● WHAT TO PRODUCE:
Read through the listing and copy every line that contains the word "CONFIG".
** DATASET RECORDS follows **
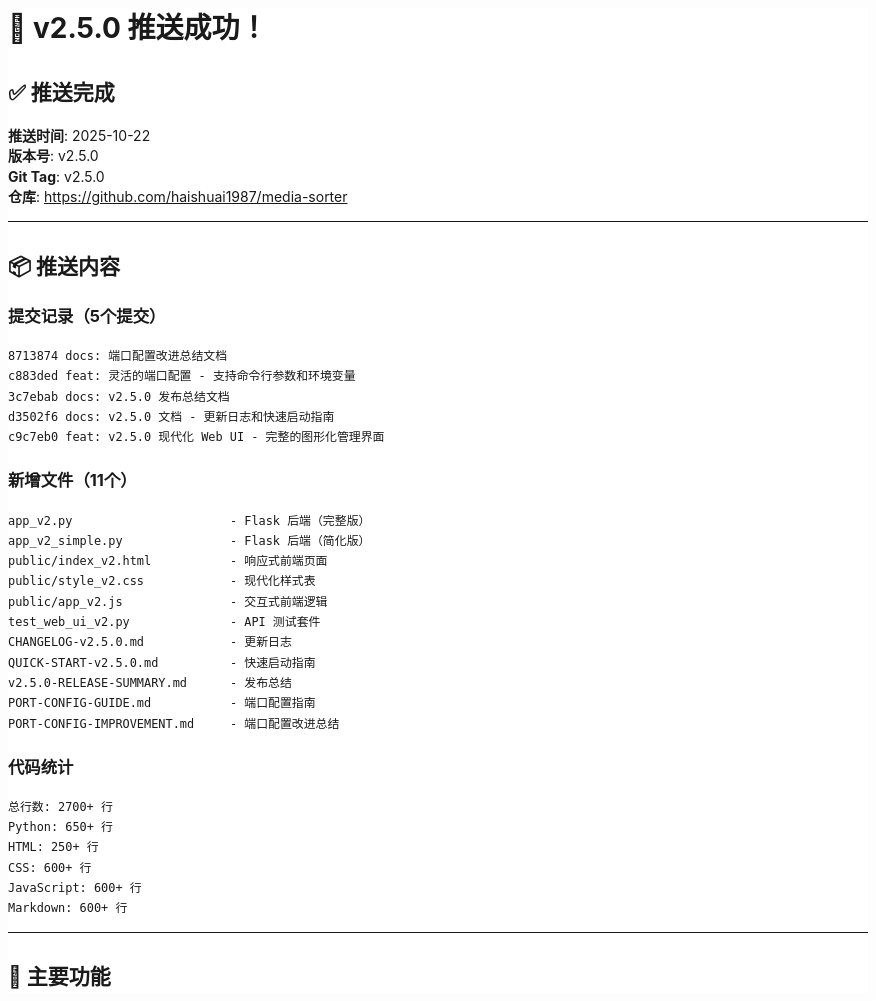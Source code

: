 # 🎉 v2.5.0 推送成功！

## ✅ 推送完成

**推送时间**: 2025-10-22  
**版本号**: v2.5.0  
**Git Tag**: v2.5.0  
**仓库**: https://github.com/haishuai1987/media-sorter

---

## 📦 推送内容

### 提交记录（5个提交）
```
8713874 docs: 端口配置改进总结文档
c883ded feat: 灵活的端口配置 - 支持命令行参数和环境变量
3c7ebab docs: v2.5.0 发布总结文档
d3502f6 docs: v2.5.0 文档 - 更新日志和快速启动指南
c9c7eb0 feat: v2.5.0 现代化 Web UI - 完整的图形化管理界面
```

### 新增文件（11个）
```
app_v2.py                      - Flask 后端（完整版）
app_v2_simple.py               - Flask 后端（简化版）
public/index_v2.html           - 响应式前端页面
public/style_v2.css            - 现代化样式表
public/app_v2.js               - 交互式前端逻辑
test_web_ui_v2.py              - API 测试套件
CHANGELOG-v2.5.0.md            - 更新日志
QUICK-START-v2.5.0.md          - 快速启动指南
v2.5.0-RELEASE-SUMMARY.md      - 发布总结
PORT-CONFIG-GUIDE.md           - 端口配置指南
PORT-CONFIG-IMPROVEMENT.md     - 端口配置改进总结
```

### 代码统计
```
总行数: 2700+ 行
Python: 650+ 行
HTML: 250+ 行
CSS: 600+ 行
JavaScript: 600+ 行
Markdown: 600+ 行
```

---

## 🎯 主要功能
** End of DATASET RECORDS **
● SOLVED PROBLEM:
PORT-CONFIG-GUIDE.md           - 端口配置指南
PORT-CONFIG-IMPROVEMENT.md     - 端口配置改进总结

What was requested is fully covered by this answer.